Tazeen Ahmad: Okay. Thank you.
Operator: Thank you. We will now go to your next question. And your next question comes from the line of Akash Tewari from Jefferies. Please go ahead.
Unidentified Participant: Hi, everyone. Thanks so much for taking our question. This is Amy on for Akash. So Pfizer has alluded to an enterprise wide cost cutting program, particularly around COVID its long-term vaccine demand ends up being modest. How would Pfizer’s cost cut change your long-term OpEx on your COVID programs and spend more broadly? And on a related note, can you go over what’s changed in your new 2023 OpEx and CapEx guide? We’re seeing that BNT141 isn’t on your pipeline slate this quarter. Are there any other components that may be driving these cost cuts? Thanks so much.

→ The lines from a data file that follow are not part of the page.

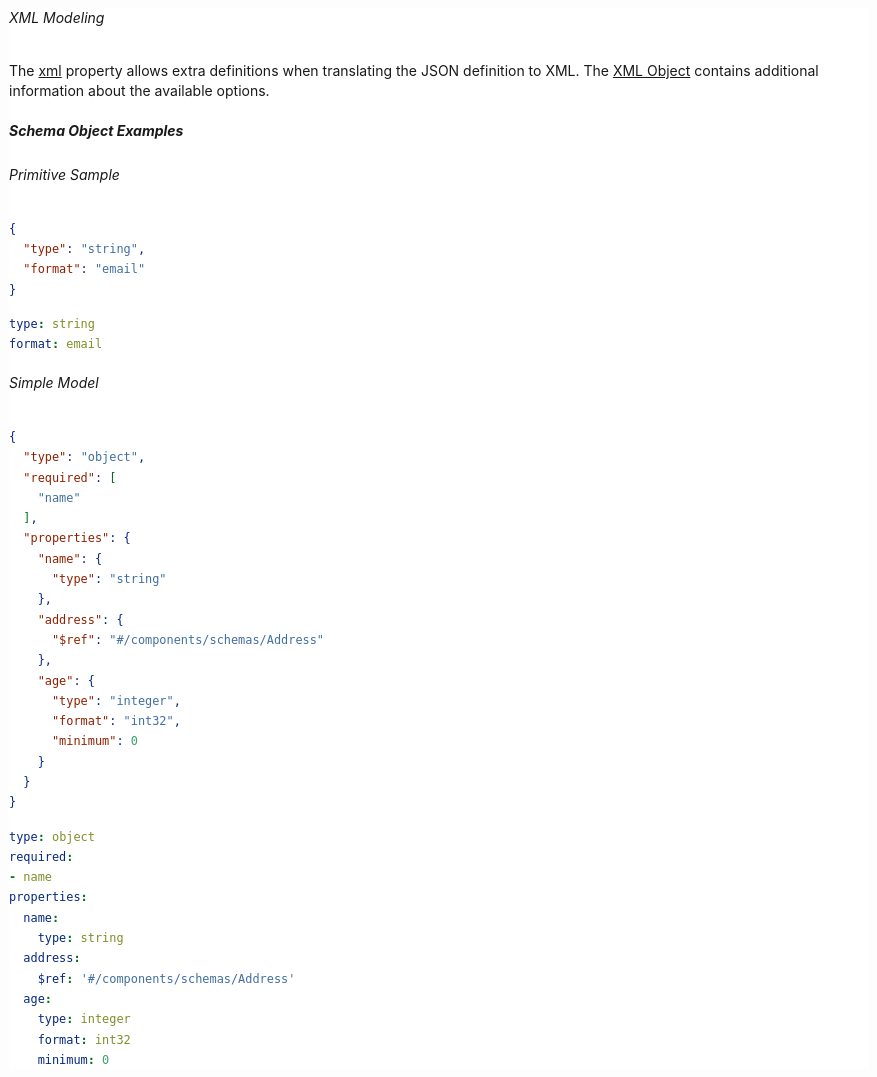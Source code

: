 ###### XML Modeling

The [xml](#schemaObjectXml) property allows extra definitions when translating the JSON definition to XML.
The [XML Object](#xmlObject) contains additional information about the available options.

##### Schema Object Examples

###### Primitive Sample

```json
{
  "type": "string",
  "format": "email"
}
```

```yaml
type: string
format: email
```

###### Simple Model

```json
{
  "type": "object",
  "required": [
    "name"
  ],
  "properties": {
    "name": {
      "type": "string"
    },
    "address": {
      "$ref": "#/components/schemas/Address"
    },
    "age": {
      "type": "integer",
      "format": "int32",
      "minimum": 0
    }
  }
}
```

```yaml
type: object
required:
- name
properties:
  name:
    type: string
  address:
    $ref: '#/components/schemas/Address'
  age:
    type: integer
    format: int32
    minimum: 0
```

Ryan Richardson: Yeah. Thank you for the questions. So I’ll speak to the OpEx point and then I’ll ask Jens to opine on what’s driving the cost lines in our guidance. But on the OpEx side, the short answer is no. And actually one of the unique features of our economic model for COVID-19 is that our OpEx is very lean. So, as you may recall, we get a gross profit share on every COVID vaccine dose produced and delivered through the Pfizer partnership, and only in Germany and Turkey, we booked topline product sales and actually have significant OpEx, only in those two countries. So that does translate into a very differentiated profile across our P&L and I think you see some of that lean is reflected in the numbers that we’ve disclosed today. Jens, do you want to speak to the drivers of the costs in respect?
Jens Holstein: Yeah. I mean, for us, and we of course can only talk for us, and we cannot talk about Pfizer and their cost cutting plan that they have announced in the earnings call. So far, from our perspective, we see a little bit less spend for the collaboration with Pfizer in the course of 2023. But we also have a close look on our own spending in the areas of oncology, for example, or in building up production capacities. So those have been specific areas where we just look at controlling our costs going forward to have more flexibility.
Unidentified Participant: Great. Thanks so much.